> **TASK ITEM**:
When you retype the data, keep every line exactly as it appears.

————

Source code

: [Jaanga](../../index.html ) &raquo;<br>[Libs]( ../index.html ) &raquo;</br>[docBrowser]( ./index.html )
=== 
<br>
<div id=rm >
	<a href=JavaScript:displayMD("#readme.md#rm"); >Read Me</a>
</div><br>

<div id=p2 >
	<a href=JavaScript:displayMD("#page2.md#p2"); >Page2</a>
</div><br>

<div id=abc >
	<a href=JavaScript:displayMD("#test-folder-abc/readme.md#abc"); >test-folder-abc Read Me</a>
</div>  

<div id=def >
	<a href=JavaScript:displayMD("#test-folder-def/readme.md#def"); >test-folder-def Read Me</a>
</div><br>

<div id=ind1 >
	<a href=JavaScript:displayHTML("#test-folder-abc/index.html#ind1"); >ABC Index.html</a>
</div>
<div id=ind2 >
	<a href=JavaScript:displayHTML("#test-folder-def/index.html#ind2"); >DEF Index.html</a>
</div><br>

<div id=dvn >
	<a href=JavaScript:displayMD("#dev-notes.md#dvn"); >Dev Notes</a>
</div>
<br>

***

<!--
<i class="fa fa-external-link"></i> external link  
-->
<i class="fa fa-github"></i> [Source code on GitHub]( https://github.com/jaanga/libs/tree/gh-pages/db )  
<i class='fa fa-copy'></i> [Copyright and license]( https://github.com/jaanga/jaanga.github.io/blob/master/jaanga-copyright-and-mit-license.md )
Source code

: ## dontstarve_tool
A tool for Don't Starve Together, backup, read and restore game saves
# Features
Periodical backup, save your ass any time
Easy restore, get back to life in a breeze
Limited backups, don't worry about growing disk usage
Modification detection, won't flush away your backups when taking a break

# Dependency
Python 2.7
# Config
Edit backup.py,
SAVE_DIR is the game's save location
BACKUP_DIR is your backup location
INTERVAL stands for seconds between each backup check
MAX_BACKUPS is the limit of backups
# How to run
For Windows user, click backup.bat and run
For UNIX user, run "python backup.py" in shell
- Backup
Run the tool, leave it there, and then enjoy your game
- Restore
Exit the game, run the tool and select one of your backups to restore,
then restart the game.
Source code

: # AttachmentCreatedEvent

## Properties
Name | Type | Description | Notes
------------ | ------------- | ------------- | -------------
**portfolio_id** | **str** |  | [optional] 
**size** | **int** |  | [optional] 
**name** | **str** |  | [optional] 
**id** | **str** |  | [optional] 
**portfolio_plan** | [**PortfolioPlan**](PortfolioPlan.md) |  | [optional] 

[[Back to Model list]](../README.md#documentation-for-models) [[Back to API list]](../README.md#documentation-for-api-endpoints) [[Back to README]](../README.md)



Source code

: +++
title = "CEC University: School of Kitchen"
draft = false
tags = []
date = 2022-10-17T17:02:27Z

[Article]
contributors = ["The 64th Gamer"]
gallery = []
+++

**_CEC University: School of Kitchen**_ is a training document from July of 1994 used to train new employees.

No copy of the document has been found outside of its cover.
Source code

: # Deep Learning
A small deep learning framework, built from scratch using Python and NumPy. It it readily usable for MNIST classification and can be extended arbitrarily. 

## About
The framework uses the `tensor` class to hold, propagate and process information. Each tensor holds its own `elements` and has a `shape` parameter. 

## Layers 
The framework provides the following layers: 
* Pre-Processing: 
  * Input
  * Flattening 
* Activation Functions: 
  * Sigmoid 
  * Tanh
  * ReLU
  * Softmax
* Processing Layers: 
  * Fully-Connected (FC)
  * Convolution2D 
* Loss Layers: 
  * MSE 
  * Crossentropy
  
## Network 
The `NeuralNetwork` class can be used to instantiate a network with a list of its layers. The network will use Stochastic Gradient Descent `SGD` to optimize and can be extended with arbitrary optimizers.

————

> **ANSWER TO THIS EXERCISE**:
Source code

: [Jaanga](../../index.html ) &raquo;<br>[Libs]( ../index.html ) &raquo;</br>[docBrowser]( ./index.html )
=== 
<br>
<div id=rm >
	<a href=JavaScript:displayMD("#readme.md#rm"); >Read Me</a>
</div><br>

<div id=p2 >
	<a href=JavaScript:displayMD("#page2.md#p2"); >Page2</a>
</div><br>

<div id=abc >
	<a href=JavaScript:displayMD("#test-folder-abc/readme.md#abc"); >test-folder-abc Read Me</a>
</div>  

<div id=def >
	<a href=JavaScript:displayMD("#test-folder-def/readme.md#def"); >test-folder-def Read Me</a>
</div><br>

<div id=ind1 >
	<a href=JavaScript:displayHTML("#test-folder-abc/index.html#ind1"); >ABC Index.html</a>
</div>
<div id=ind2 >
	<a href=JavaScript:displayHTML("#test-folder-def/index.html#ind2"); >DEF Index.html</a>
</div><br>

<div id=dvn >
	<a href=JavaScript:displayMD("#dev-notes.md#dvn"); >Dev Notes</a>
</div>
<br>

***

<!--
<i class="fa fa-external-link"></i> external link  
-->
<i class="fa fa-github"></i> [Source code on GitHub]( https://github.com/jaanga/libs/tree/gh-pages/db )  
<i class='fa fa-copy'></i> [Copyright and license]( https://github.com/jaanga/jaanga.github.io/blob/master/jaanga-copyright-and-mit-license.md )
Source code

: ## dontstarve_tool
A tool for Don't Starve Together, backup, read and restore game saves
# Features
Periodical backup, save your ass any time
Easy restore, get back to life in a breeze
Limited backups, don't worry about growing disk usage
Modification detection, won't flush away your backups when taking a break

# Dependency
Python 2.7
# Config
Edit backup.py,
SAVE_DIR is the game's save location
BACKUP_DIR is your backup location
INTERVAL stands for seconds between each backup check
MAX_BACKUPS is the limit of backups
# How to run
For Windows user, click backup.bat and run
For UNIX user, run "python backup.py" in shell
- Backup
Run the tool, leave it there, and then enjoy your game
- Restore
Exit the game, run the tool and select one of your backups to restore,
then restart the game.
Source code

: # AttachmentCreatedEvent

## Properties
Name | Type | Description | Notes
------------ | ------------- | ------------- | -------------
**portfolio_id** | **str** |  | [optional] 
**size** | **int** |  | [optional] 
**name** | **str** |  | [optional] 
**id** | **str** |  | [optional] 
**portfolio_plan** | [**PortfolioPlan**](PortfolioPlan.md) |  | [optional] 

[[Back to Model list]](../README.md#documentation-for-models) [[Back to API list]](../README.md#documentation-for-api-endpoints) [[Back to README]](../README.md)



Source code

: +++
title = "CEC University: School of Kitchen"
draft = false
tags = []
date = 2022-10-17T17:02:27Z

[Article]
contributors = ["The 64th Gamer"]
gallery = []
+++

**_CEC University: School of Kitchen**_ is a training document from July of 1994 used to train new employees.

No copy of the document has been found outside of its cover.
Source code

: # Deep Learning
A small deep learning framework, built from scratch using Python and NumPy. It it readily usable for MNIST classification and can be extended arbitrarily. 

## About
The framework uses the `tensor` class to hold, propagate and process information. Each tensor holds its own `elements` and has a `shape` parameter. 

## Layers 
The framework provides the following layers: 
* Pre-Processing: 
  * Input
  * Flattening 
* Activation Functions: 
  * Sigmoid 
  * Tanh
  * ReLU
  * Softmax
* Processing Layers: 
  * Fully-Connected (FC)
  * Convolution2D 
* Loss Layers: 
  * MSE 
  * Crossentropy
  
## Network 
The `NeuralNetwork` class can be used to instantiate a network with a list of its layers. The network will use Stochastic Gradient Descent `SGD` to optimize and can be extended with arbitrary optimizers.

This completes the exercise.